The health system must be strengthened in order to ensure quality health care toward achieving Universal Health Coverage. This is to ensure that underserved and vulnerable communities receive the best of care for which they are entitled to.
The health system encompasses the organisation of personnel, institutions and availability of resources to deliver health care to meet the health needs of a targeted population.
We refer to two stories we carried in the Tuesday April 17, 2028 edition of our newspaper. One story has to do with the Deputy Minister of Health, Madam Tina Mensah, appealing to the public to donate blood to the blood bank for easy access to save the lives of people who urgently need a lifeline.

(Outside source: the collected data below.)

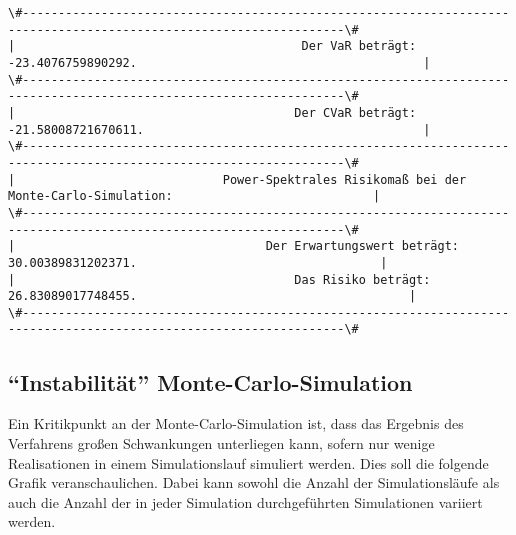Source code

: \documentclass[paper=landscape]{scrartcl}
\begin{document}
    \begin{Verbatim}[commandchars=\\\{\}]
\#-------------------------------------------------------------------------------------------------------------------\#
|                                        Der VaR beträgt: -23.4076759890292.                                        | 
\#-------------------------------------------------------------------------------------------------------------------\#
|                                       Der CVaR beträgt: -21.58008721670611.                                       | 
\#-------------------------------------------------------------------------------------------------------------------\#
|                             Power-Spektrales Risikomaß bei der Monte-Carlo-Simulation:                            | 
\#-------------------------------------------------------------------------------------------------------------------\#
|                                   Der Erwartungswert beträgt: 30.00389831202371.                                  | 
|                                       Das Risiko beträgt: 26.83089017748455.                                      | 
\#-------------------------------------------------------------------------------------------------------------------\#

    \end{Verbatim}

    \hypertarget{instabilituxe4t-monte-carlo-simulation}{%
\subsection{``Instabilität''
Monte-Carlo-Simulation}\label{instabilituxe4t-monte-carlo-simulation}}

Ein Kritikpunkt an der Monte-Carlo-Simulation ist, dass das Ergebnis des
Verfahrens großen Schwankungen unterliegen kann, sofern nur wenige
Realisationen in einem Simulationslauf simuliert werden. Dies soll die
folgende Grafik veranschaulichen. Dabei kann sowohl die Anzahl der
Simulationsläufe als auch die Anzahl der in jeder Simulation
durchgeführten Simulationen variiert werden.
\end{document}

She had this to say “It is very important that our hospitals always have blood, because a lot of people die as a result of bleeding, injuries and need blood to survive, but the lack of blood at the various hospital means that they cannot survive.”
We have the unenviable record of one of the accident prone countries, largely due to recklessness by motorists. Very often, we rush victims of road crashes to the hospital who may require blood, only to be told that there is no blood in the blood bank.
We share in the concerns of the deputy minister and urge the public to show concern, by willingly going to the blood banks of our various health institutions to donate a pint of blood to make a difference in the lives of people: especially pregnant women, people suffering from anaemia and victims of road crashes.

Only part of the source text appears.